Düsseldorf. Die Umrisse ihres Gesichts könnte ein sechsjähriges Kind ohne große Schwierigkeiten zu Papier bringen. Noch schwarze, stecknadelgroße Augen, einen gelben Punkt als Nase und eine rote Schleife auf den weißen Untergrund gekritzelt - fertig ist "Hello Kitty", mit der der japanische Unterhaltungskonzern Sanrio jährlich mehr als eine Milliarde Dollar verdient.
Die Comicfigur feiert in diesem Monat ihren 35. Geburtstag und begeistert noch immer weltweit die Massen. Ob in den USA, in Japan oder in Europa - überall hat das Kätzchen eine riesengroße Fangemeinde.
Als Kindermarke in den 70er Jahren gestartet ist "Hello Kitty" mittlerweile zu einem Label mutiert, zu dem sich auch Stars und Sternchen jenseits der 25 bekennen. Wenn Paris Hilton mit ihren babyrosa gefärbten Zehn-Zentimeter-Absätzen über den Roten Teppich stöckelt, trägt sie nicht selten das Kätzchen in Form einer Tasche mit sich herum, Sängerin Katy Perry hat sogar ihre Tournee nach der Mieze benannt. Und auch Mariah Carey sammelt die Kuschel-Katzen, um sie in einem ihrer zahlreichen Schlafzimmer auf dem Bett zu türmen und sie beim Besuch eines MTV-Kamerateams kokett in die Linse halten zu können.
Doch warum hält die Liebe zu "Hello Kitty" bis ins Erwachsenenalter? Was hat Kitty, was nicht auch Samson und Tiffy haben? Unter Designern hat sich längst der Begriff "Hello-Kitty-Syndrom" etabliert. "Dieses Katzen-Gesicht entspricht dem Kindchen-Schema, obwohl oder gerade weil es keinen Mund und deshalb eigentlich auch keinen Gesichtsausdruck hat", sagt Lars Roth, Lehrbeauftragter für Mediendesign an der Hochschule der populären Künste in Berlin.
Er hat sich mit dem Phänomen beschäftig, greift auf eine US-Studie zurück. "Man weiß bei der Figur nicht, ob sie traurig oder fröhlich ist." Ihr Gesicht sei eine leere Leinwand, auf die jede Emotion projiziert werden könne. Das mache "Hello Kitty" zu einer beliebteren Figur, an der man sich weniger leicht sattsieht.
"Die Neutralität des Gesichts lässt keine Diskrepanz zwischen der Figur und dem Betrachter entstehen", sagt Roth. Wenn jemand schlecht gelaunt nach Hause komme, werde er also nicht von einer grinsenden Comicfigur, sondern von einem neutralen Gesicht empfangen, das seine jeweilige Gefühlslage wie eine Leinwand adaptiert.

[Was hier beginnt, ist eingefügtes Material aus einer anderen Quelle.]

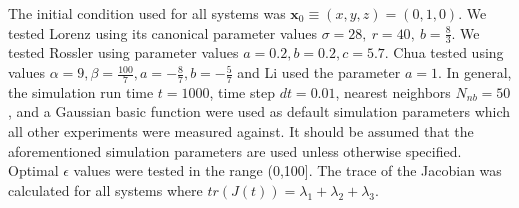             The initial condition used for all systems was $\mathbf{x}_0\equiv(x, y, z) = (0, 1, 0)$. We tested Lorenz using its canonical
            parameter values $\sigma=28, \ r=40, \ b=\frac{8}{3}$. We tested Rossler using parameter values $a=0.2,b=0.2,c=5.7$.
            Chua tested using values $\alpha=9,\beta=\frac{100}{7},a=-\frac{8}{7},b=-\frac{5}{7}$ and Li used
            the parameter $a=1$. In general, the simulation run time $t=1000$, time step $dt=0.01$, nearest neighbors
            $N_{nb}=50$, and a Gaussian basic function were used as default simulation parameters which all other experiments were measured against.
            It should be assumed that the aforementioned simulation parameters are used unless otherwise specified.
            Optimal $\epsilon$ values were tested in the range (0,100]. The trace of the Jacobian was calculated for all systems
            where $tr(J(t))=\lambda_1+\lambda_2+\lambda_3$.\\

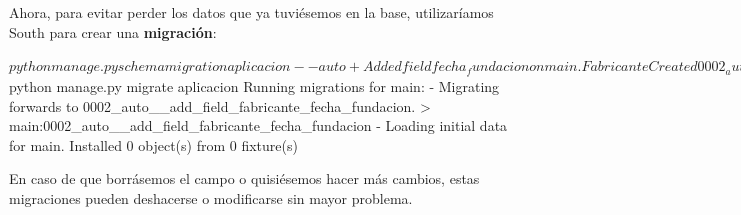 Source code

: Ahora, para evitar perder los datos que ya tuviésemos en la base, utilizaríamos
South para crear una \textbf{migración}:

\begin{bashcode}
$ python manage.py schemamigration aplicacion --auto  
 + Added field fecha_fundacion on main.Fabricante
Created 0002_auto__add_field_fabricante_fecha_fundacion.py. 

$ python manage.py migrate aplicacion
Running migrations for main:
 - Migrating forwards to 0002_auto__add_field_fabricante_fecha_fundacion.
 > main:0002_auto__add_field_fabricante_fecha_fundacion
 - Loading initial data for main.
Installed 0 object(s) from 0 fixture(s)
\end{bashcode}

En caso de que borrásemos el campo o quisiésemos hacer más cambios, estas
migraciones pueden deshacerse o modificarse sin mayor problema.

Warum aber gerade Erwachsene den Kitty-Trend verfolgen, will die "Kidult"-Theorie aus der Werbung erklären. Der Begriff setzt sich zusammen aus den Worten Kid (englisch für Kind) und Adult (englisch für Erwachsener).
Die Theorie besagt, dass es eine Generation von jungen Erwachsenen gibt, die sich weigern, erwachsen zu werden, Verantwortung zu übernehmen und ihre Kindheit verlängern wollen. "Sie suchen nach Rückzugsräumen, in denen alles phantasievoller und spielerischer ist", erklärt Roth. Und in diese Rückzugsräume passt "Hello Kitty" samt ihrer Produkte perfekt hinein. "Zu dem Hype beigetragen hat natürlich auch der Asien-Trend, der heute auch in Mangas Ausdruck findet, und sich in den vergangenen Jahren kontinuierlich gesteigert hat."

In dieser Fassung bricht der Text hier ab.